(What you will do) Write out each line of the entries below that holds the word "Change".

START Material provided

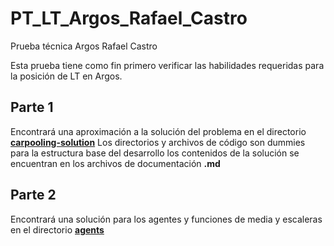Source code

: # PT_LT_Argos_Rafael_Castro
Prueba técnica Argos Rafael Castro

Esta prueba tiene como fin primero verificar las habilidades requeridas para la posición de LT en Argos.

## Parte 1
Encontrará una aproximación a la solución del problema en el directorio [**carpooling-solution**](/carpooling-solution/)
Los directorios y archivos de código son dummies para la estructura base del desarrollo los contenidos de la solución se encuentran en los archivos de documentación **.md**

## Parte 2
Encontrará una solución para los agentes y funciones de media y escaleras en el directorio [**agents**](/agents/)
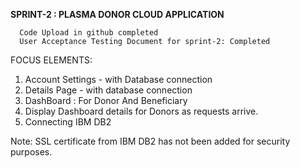 **SPRINT-2 : PLASMA DONOR CLOUD APPLICATION**

      Code Upload in github completed
      User Acceptance Testing Document for sprint-2: Completed

FOCUS ELEMENTS: 

1. Account Settings - with Database connection
2. Details Page - with database connection
3. DashBoard : For Donor And Beneficiary 
4. Display Dashboard details for Donors as requests arrive.
5. Connecting IBM DB2 

Note: SSL certificate from IBM DB2 has not been added for security purposes.
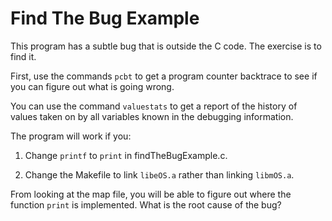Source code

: # Find The Bug Example
This program has a subtle bug that is outside the C code. The exercise is to find it.

First, use the commands `pcbt` to get a program counter backtrace to see if you can figure out what is going wrong.

You can use the command `valuestats` to get a report of the history of values taken on by all variables known in the debugging information.

The program will work if you:

1.	Change `printf` to `print` in findTheBugExample.c.

2.	Change the Makefile to link `libeOS.a` rather than linking `libmOS.a`.

From looking at the map file, you will be able to figure out where the function `print` is implemented. What is the root cause of the bug?
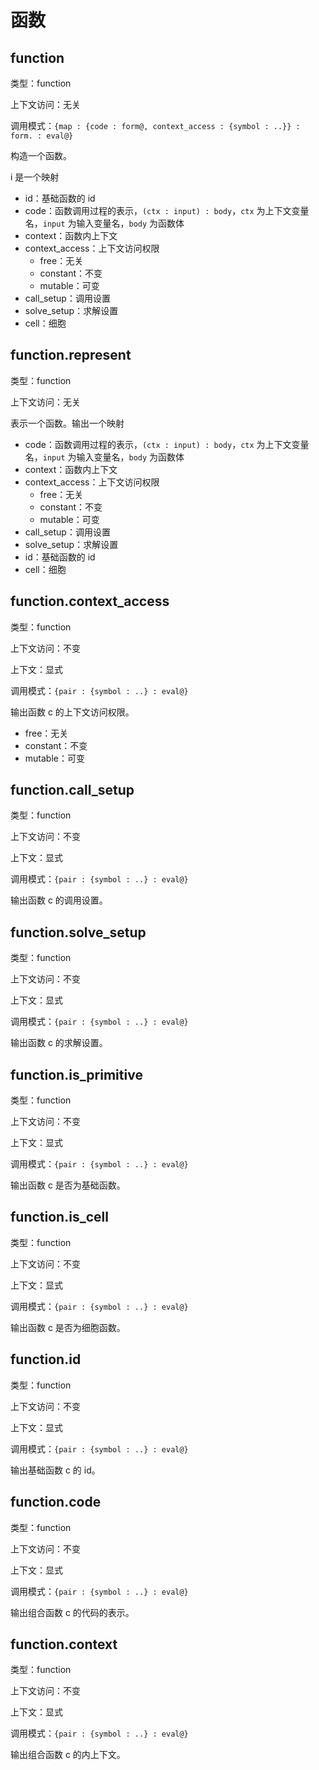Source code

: # 函数

## function

类型：function

上下文访问：无关

调用模式：`{map : {code : form@, context_access : {symbol : ..}} : form. : eval@}`

构造一个函数。

i 是一个映射

- id：基础函数的 id
- code：函数调用过程的表示，`(ctx : input) : body`，`ctx` 为上下文变量名，`input` 为输入变量名，`body` 为函数体
- context：函数内上下文
- context_access：上下文访问权限
  - free：无关
  - constant：不变
  - mutable：可变
- call_setup：调用设置
- solve_setup：求解设置
- cell：细胞

## function.represent

类型：function

上下文访问：无关

表示一个函数。输出一个映射

- code：函数调用过程的表示，`(ctx : input) : body`，`ctx` 为上下文变量名，`input` 为输入变量名，`body` 为函数体
- context：函数内上下文
- context_access：上下文访问权限
  - free：无关
  - constant：不变
  - mutable：可变
- call_setup：调用设置
- solve_setup：求解设置
- id：基础函数的 id
- cell：细胞

## function.context_access

类型：function

上下文访问：不变

上下文：显式

调用模式：`{pair : {symbol : ..} : eval@}`

输出函数 c 的上下文访问权限。

- free：无关
- constant：不变
- mutable：可变

## function.call_setup

类型：function

上下文访问：不变

上下文：显式

调用模式：`{pair : {symbol : ..} : eval@}`

输出函数 c 的调用设置。

## function.solve_setup

类型：function

上下文访问：不变

上下文：显式

调用模式：`{pair : {symbol : ..} : eval@}`

输出函数 c 的求解设置。

## function.is_primitive

类型：function

上下文访问：不变

上下文：显式

调用模式：`{pair : {symbol : ..} : eval@}`

输出函数 c 是否为基础函数。

## function.is_cell

类型：function

上下文访问：不变

上下文：显式

调用模式：`{pair : {symbol : ..} : eval@}`

输出函数 c 是否为细胞函数。

## function.id

类型：function

上下文访问：不变

上下文：显式

调用模式：`{pair : {symbol : ..} : eval@}`

输出基础函数 c 的 id。

## function.code

类型：function

上下文访问：不变

上下文：显式

调用模式：`{pair : {symbol : ..} : eval@}`

输出组合函数 c 的代码的表示。

## function.context

类型：function

上下文访问：不变

上下文：显式

调用模式：`{pair : {symbol : ..} : eval@}`

输出组合函数 c 的内上下文。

END Material provided

(Answer)
1.	Change `printf` to `print` in findTheBugExample.c.
2.	Change the Makefile to link `libeOS.a` rather than linking `libmOS.a`.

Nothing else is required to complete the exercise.